Assignment =>
Search the data for the word "väljer" and copy out every line that has it.
----- Record excerpts -----
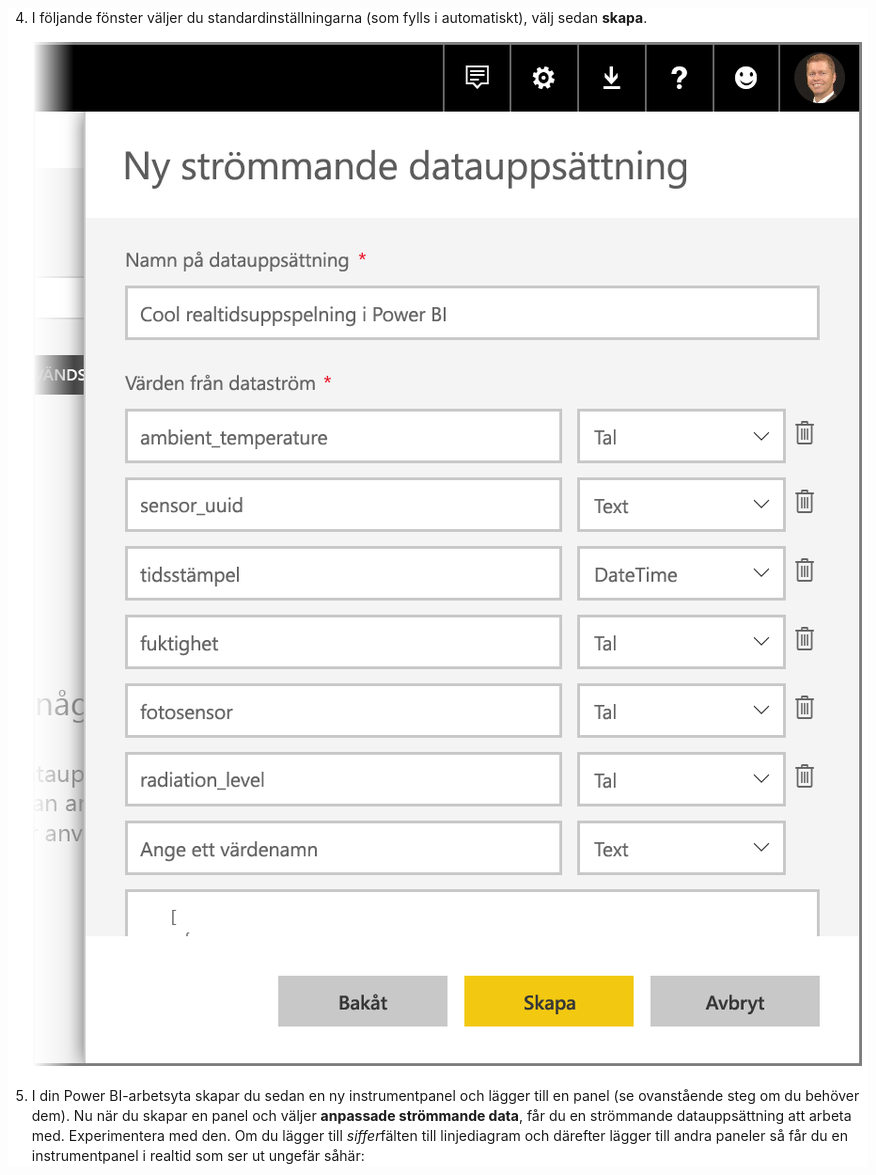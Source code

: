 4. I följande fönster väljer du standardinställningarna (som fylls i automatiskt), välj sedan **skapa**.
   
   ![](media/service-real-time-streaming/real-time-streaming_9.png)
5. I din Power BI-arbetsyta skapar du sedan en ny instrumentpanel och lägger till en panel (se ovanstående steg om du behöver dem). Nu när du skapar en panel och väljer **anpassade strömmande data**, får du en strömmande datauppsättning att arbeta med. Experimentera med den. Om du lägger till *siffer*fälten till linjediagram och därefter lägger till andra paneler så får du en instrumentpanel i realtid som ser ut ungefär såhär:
-----
----- Record excerpts -----
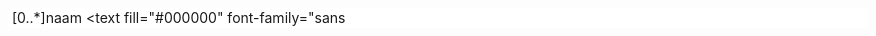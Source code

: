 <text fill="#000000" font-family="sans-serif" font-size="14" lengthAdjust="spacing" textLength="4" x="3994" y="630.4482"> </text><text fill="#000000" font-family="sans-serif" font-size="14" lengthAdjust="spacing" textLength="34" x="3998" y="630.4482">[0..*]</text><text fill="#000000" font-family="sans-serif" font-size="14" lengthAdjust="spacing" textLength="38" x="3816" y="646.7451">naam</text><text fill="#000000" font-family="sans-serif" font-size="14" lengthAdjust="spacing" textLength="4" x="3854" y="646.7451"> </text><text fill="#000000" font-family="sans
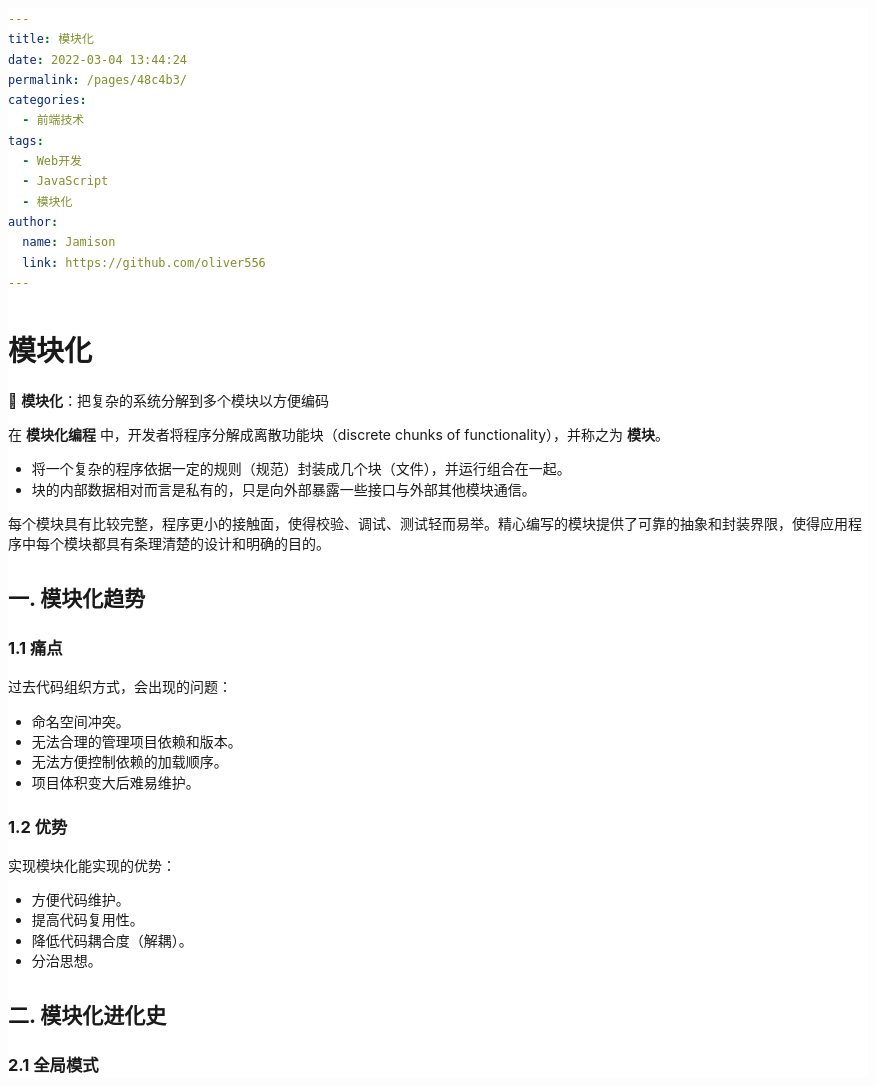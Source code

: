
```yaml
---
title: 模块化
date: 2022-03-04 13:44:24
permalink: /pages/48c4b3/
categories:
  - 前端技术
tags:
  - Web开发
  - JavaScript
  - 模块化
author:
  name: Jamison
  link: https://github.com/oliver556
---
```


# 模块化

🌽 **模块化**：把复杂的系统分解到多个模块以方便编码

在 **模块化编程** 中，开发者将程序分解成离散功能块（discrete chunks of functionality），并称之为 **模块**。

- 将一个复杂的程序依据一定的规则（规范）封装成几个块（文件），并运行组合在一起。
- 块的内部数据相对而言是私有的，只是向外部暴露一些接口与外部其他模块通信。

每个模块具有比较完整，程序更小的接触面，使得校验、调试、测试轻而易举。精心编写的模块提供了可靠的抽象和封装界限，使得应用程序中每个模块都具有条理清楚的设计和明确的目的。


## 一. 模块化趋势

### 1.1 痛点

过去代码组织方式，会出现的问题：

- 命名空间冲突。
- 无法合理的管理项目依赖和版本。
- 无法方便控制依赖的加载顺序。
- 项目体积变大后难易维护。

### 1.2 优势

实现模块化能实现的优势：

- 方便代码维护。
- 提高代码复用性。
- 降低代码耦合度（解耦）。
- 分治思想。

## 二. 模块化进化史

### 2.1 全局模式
-----
Worked solution =>
: 4. I följande fönster väljer du standardinställningarna (som fylls i automatiskt), välj sedan **skapa**.
5. I din Power BI-arbetsyta skapar du sedan en ny instrumentpanel och lägger till en panel (se ovanstående steg om du behöver dem). Nu när du skapar en panel och väljer **anpassade strömmande data**, får du en strömmande datauppsättning att arbeta med. Experimentera med den. Om du lägger till *siffer*fälten till linjediagram och därefter lägger till andra paneler så får du en instrumentpanel i realtid som ser ut ungefär såhär:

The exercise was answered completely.